Le (sur)poids du cinéma

Gros budgets, citations de cinéastes-cultes et manières démesurées, assumées, relient trois expos du Mois de la photo 2007. Les univers de Douglas Gordon, Stan Douglas et Christelle Lheureux n'aboutissent pas, heureusement, dans le même panier. Même si on ne s'en sort pas: ce 10e Mois est très cinéma. Pouvait-il en être autrement de ces «explorations narratives» défendues par la commissaire Marie Fraser?

Démesuré, vous demandez? Pour Montréal, Christelle Lheureux a reformulé, pour la huitième fois, un film de 1936, Les Soeurs de Gion de Kenji Mizoguchi. Un processus entamé en 2003 qui ne s'arrêtera visiblement pas au Québec, la version chinoise restant «à venir». Mais ce «long métrage à plusieures [sic] versions narratives» exagère finalement peu comparé au Klatsassin, de Stan Douglas, qui décortique en cinq minutes le crime du légendaire Rashomon d'Akira Kurosawa. Cinq minutes, scénarisées différemment, 850 fois, pour un total de 70 heures! Encore là, c'est peu: la projection de 5 Year Drive-By de Douglas Gordon, ralentissant au maximum un western de John Ford (The Searchers) pour qu'il corresponde au temps du récit fictif, dure, attention... cinq ans.

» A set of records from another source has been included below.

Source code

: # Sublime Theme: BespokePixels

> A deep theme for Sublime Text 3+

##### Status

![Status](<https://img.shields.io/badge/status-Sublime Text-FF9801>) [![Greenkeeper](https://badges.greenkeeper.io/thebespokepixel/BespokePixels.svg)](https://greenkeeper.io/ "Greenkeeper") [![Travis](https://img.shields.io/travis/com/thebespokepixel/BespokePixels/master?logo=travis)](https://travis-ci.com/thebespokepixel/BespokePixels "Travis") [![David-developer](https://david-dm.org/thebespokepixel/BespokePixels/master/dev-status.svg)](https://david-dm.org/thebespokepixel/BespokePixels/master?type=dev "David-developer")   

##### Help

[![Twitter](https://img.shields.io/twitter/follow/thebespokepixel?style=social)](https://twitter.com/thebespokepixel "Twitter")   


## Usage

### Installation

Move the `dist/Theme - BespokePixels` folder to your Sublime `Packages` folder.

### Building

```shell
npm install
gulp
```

Ces trois projets, en jouant ainsi avec la durée, redéfinissent le rôle du spectateur, remettent en question la réception de l'art. Ce n'est pas la première fois que les limites sont repoussées (pensez au Empire de Warhol), mais l'obsession de «consommer» une oeuvre, si propre à l'industrie du cinéma, est soulignée avec fermeté.

Simple et complexe, L'Expérience préhistorique de Lheureux, exposée à la Cinémathèque québécoise, remonte aux sources du cinéma, le film de Mizoguchi étant un des premiers films parlants. Aussi, l'artiste française épluche le septième art, séparant son et image, les confrontant en deux trames presque distinctes. À la fois film, installation et performance, son oeuvre place le spectateur dans une position instable. Ses yeux ne peuvent suivre ce que ses oreilles entendent. Et pourtant, c'est de la même histoire qu'il s'agit.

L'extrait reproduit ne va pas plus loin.